Materials provided section start
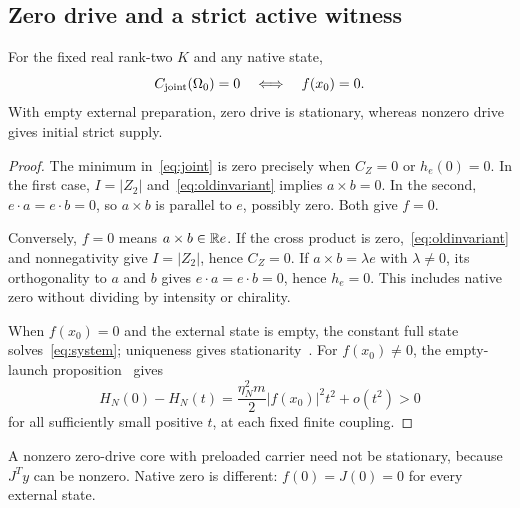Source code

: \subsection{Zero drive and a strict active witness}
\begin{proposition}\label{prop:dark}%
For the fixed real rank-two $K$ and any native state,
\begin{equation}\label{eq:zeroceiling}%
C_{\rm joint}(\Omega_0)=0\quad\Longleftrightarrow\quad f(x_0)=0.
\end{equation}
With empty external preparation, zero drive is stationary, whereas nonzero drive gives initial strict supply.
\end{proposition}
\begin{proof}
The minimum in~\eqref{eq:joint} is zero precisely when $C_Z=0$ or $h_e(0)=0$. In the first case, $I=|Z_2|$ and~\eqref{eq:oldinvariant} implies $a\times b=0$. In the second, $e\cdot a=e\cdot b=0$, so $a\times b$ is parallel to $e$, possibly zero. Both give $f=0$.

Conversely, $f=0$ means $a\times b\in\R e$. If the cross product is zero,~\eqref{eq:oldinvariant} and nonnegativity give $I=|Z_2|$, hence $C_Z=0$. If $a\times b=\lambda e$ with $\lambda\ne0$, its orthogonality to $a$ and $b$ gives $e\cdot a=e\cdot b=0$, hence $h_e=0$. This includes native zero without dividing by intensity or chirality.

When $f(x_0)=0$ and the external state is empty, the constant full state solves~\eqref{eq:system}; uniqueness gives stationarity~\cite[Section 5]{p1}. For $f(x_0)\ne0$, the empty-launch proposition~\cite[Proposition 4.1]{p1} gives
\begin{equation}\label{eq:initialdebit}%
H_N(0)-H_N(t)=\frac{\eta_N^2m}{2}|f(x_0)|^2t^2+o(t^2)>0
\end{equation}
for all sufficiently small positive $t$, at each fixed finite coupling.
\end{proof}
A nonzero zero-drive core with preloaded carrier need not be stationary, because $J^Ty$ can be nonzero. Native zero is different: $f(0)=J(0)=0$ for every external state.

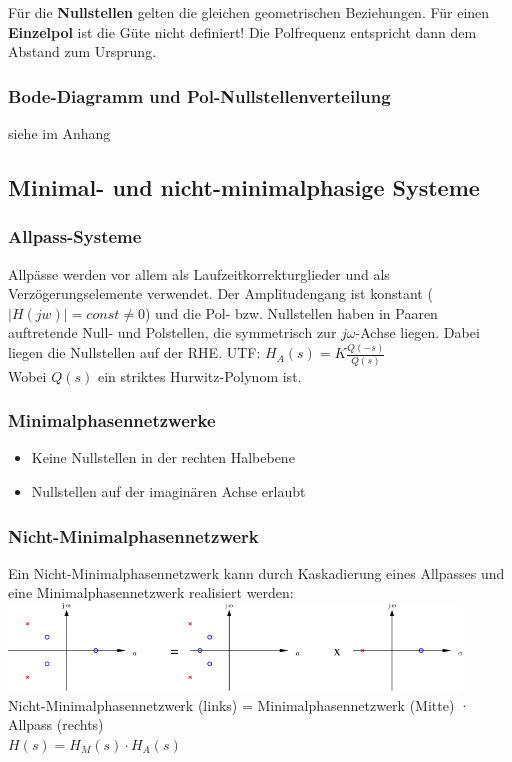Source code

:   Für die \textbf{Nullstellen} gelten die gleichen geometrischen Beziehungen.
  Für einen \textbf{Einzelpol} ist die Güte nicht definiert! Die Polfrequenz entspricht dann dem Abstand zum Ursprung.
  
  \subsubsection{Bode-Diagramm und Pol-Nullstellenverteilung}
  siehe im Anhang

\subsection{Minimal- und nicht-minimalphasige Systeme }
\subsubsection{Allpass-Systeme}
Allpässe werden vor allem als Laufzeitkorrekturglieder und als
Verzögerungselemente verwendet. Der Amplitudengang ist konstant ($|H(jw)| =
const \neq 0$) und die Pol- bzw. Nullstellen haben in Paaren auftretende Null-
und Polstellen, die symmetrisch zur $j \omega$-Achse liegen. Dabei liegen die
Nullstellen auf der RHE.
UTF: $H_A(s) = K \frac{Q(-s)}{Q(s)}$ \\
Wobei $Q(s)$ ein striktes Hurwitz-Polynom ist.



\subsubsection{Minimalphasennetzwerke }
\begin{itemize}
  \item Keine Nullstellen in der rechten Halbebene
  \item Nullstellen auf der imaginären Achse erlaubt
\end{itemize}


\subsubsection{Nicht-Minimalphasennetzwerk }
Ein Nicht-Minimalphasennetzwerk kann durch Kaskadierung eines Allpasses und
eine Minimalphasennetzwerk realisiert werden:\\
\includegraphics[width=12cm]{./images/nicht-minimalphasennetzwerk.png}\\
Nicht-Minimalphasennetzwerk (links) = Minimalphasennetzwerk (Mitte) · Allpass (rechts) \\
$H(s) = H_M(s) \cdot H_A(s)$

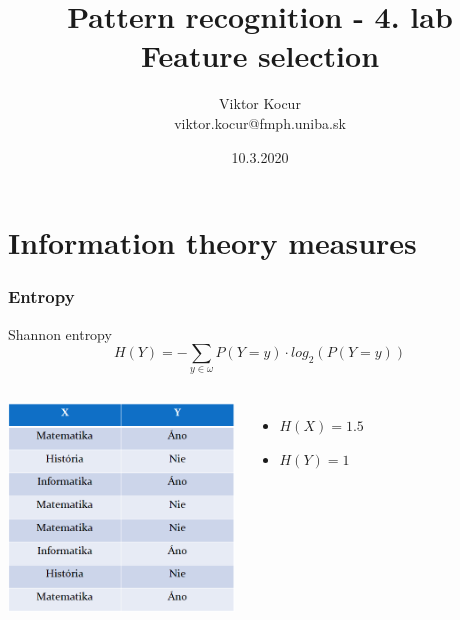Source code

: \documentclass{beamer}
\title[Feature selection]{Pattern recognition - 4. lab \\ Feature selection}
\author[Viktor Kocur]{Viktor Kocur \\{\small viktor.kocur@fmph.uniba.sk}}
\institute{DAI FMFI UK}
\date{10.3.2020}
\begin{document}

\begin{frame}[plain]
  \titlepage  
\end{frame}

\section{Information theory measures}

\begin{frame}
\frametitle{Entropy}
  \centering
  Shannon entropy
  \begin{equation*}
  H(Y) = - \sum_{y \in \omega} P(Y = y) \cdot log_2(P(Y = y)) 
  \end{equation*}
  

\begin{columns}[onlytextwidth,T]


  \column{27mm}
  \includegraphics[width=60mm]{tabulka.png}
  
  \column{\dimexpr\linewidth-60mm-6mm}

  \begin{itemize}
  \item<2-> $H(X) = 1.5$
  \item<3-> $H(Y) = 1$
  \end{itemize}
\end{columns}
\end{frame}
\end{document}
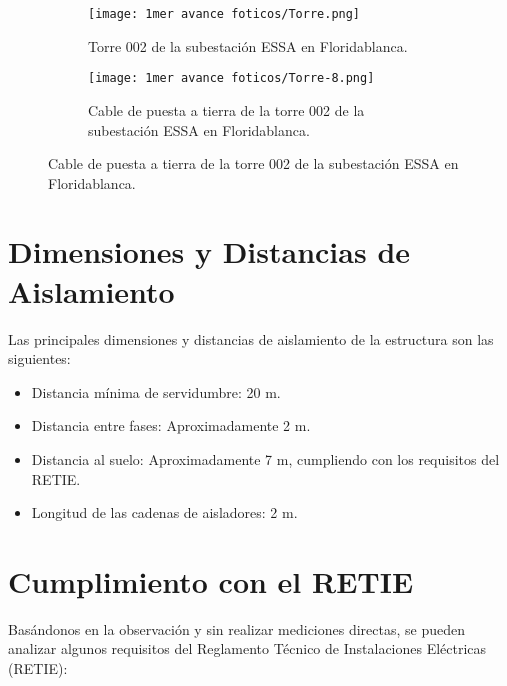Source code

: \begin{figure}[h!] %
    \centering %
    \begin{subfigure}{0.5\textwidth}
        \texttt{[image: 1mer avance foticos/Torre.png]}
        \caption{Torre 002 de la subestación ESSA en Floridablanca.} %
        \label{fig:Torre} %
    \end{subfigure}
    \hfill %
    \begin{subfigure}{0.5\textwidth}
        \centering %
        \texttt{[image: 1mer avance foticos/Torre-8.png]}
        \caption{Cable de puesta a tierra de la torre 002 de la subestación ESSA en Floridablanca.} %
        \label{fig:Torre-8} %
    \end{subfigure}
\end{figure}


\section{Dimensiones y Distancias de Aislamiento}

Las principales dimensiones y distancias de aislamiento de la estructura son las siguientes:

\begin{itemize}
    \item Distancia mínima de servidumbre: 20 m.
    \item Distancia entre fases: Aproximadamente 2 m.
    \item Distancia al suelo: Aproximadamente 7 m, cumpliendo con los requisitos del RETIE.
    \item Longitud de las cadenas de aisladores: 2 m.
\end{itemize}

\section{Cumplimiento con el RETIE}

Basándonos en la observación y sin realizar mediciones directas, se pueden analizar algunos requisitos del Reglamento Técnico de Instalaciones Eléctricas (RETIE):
Materials provided section end
Materials provided section start
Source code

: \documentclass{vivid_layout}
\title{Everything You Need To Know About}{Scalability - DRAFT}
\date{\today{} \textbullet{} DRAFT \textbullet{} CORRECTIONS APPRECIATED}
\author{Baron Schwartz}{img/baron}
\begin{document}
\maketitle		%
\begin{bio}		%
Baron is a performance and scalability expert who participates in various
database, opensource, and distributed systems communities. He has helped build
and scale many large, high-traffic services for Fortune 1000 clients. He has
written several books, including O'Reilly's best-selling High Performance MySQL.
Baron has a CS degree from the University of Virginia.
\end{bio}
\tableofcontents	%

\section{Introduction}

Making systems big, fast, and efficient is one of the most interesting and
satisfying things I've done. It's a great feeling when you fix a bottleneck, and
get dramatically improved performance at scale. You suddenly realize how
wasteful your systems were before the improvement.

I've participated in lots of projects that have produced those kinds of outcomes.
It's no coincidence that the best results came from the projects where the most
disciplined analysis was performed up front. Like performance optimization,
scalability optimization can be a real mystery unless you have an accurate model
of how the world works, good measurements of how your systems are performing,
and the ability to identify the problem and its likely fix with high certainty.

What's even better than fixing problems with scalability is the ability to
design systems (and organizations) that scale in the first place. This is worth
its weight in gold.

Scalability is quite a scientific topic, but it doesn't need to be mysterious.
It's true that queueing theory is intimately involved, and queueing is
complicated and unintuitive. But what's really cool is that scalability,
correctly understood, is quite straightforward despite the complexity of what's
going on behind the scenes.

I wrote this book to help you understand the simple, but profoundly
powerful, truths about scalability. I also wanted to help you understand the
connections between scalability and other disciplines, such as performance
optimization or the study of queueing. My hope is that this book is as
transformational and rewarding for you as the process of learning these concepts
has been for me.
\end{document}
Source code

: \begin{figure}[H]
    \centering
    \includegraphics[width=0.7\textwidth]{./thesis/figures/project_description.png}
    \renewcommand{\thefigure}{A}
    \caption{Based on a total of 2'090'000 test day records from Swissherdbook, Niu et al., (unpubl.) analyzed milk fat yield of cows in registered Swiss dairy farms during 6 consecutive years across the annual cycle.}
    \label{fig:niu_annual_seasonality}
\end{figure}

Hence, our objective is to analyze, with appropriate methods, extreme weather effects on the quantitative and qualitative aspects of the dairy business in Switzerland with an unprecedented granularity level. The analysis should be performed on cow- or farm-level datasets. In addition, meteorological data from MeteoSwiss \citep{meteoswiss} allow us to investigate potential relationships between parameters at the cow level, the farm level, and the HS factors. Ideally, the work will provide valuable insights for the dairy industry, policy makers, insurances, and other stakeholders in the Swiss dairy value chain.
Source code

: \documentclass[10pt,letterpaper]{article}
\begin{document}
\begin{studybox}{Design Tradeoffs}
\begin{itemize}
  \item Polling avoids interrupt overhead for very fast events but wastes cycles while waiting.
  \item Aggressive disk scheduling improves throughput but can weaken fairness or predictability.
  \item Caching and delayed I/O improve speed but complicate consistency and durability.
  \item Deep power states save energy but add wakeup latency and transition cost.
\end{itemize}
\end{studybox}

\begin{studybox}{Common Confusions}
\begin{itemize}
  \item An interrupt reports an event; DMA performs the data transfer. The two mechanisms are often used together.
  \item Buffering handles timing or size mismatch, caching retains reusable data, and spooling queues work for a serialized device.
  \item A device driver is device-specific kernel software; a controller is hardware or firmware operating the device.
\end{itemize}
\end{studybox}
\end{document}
Materials provided section end
▶ _Goal of the exercise_
Reproduce every line of the records containing the string "most".

▶ _Expected answer_
Making systems big, fast, and efficient is one of the most interesting and
It's no coincidence that the best results came from the projects where the most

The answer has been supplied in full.